# [Task description]
For this exercise, output the line containing "Next, follow instruction" and every line after it through the end of the records, exactly, and no other line.

# [Data section]
+-------+
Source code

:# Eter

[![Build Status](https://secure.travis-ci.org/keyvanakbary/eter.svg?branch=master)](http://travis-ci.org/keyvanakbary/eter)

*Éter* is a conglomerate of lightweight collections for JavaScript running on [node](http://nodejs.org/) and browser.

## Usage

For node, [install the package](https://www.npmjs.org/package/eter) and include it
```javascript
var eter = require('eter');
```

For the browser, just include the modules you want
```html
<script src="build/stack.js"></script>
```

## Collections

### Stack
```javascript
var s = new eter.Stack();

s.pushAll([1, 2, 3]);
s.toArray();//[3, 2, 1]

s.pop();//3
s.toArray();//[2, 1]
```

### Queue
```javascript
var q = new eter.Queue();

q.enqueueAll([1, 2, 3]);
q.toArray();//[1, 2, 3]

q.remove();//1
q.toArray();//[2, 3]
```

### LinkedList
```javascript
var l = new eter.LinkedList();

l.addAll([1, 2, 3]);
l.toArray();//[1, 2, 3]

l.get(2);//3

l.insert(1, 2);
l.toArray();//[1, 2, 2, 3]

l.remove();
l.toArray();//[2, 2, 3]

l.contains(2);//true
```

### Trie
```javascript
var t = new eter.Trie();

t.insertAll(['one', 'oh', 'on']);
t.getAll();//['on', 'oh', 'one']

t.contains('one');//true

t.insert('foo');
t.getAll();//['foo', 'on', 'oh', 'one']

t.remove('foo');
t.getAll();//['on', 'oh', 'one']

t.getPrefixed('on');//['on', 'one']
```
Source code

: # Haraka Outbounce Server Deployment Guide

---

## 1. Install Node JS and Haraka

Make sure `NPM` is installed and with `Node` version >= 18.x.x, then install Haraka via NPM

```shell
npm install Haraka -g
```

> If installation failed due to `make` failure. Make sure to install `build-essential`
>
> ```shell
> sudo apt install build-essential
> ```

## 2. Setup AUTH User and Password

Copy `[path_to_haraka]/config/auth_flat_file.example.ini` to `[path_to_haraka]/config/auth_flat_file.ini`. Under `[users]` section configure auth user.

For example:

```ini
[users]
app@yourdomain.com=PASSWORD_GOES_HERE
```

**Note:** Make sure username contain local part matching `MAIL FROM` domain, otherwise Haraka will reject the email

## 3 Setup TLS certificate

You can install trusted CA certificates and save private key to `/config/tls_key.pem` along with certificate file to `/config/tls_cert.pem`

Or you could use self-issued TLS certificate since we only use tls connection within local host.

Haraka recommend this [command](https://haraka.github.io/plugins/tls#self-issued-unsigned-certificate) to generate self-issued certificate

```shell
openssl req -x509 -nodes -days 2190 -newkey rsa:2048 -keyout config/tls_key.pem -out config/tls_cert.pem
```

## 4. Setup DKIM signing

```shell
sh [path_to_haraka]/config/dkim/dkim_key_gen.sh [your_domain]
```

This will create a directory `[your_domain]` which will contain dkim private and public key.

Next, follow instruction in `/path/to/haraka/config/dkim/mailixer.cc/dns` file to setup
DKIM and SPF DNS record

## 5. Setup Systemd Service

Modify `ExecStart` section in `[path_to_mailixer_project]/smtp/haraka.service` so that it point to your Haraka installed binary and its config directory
+-------+
# [Task answer]
Next, follow instruction in `/path/to/haraka/config/dkim/mailixer.cc/dns` file to setup
DKIM and SPF DNS record

## 5. Setup Systemd Service

Modify `ExecStart` section in `[path_to_mailixer_project]/smtp/haraka.service` so that it point to your Haraka installed binary and its config directory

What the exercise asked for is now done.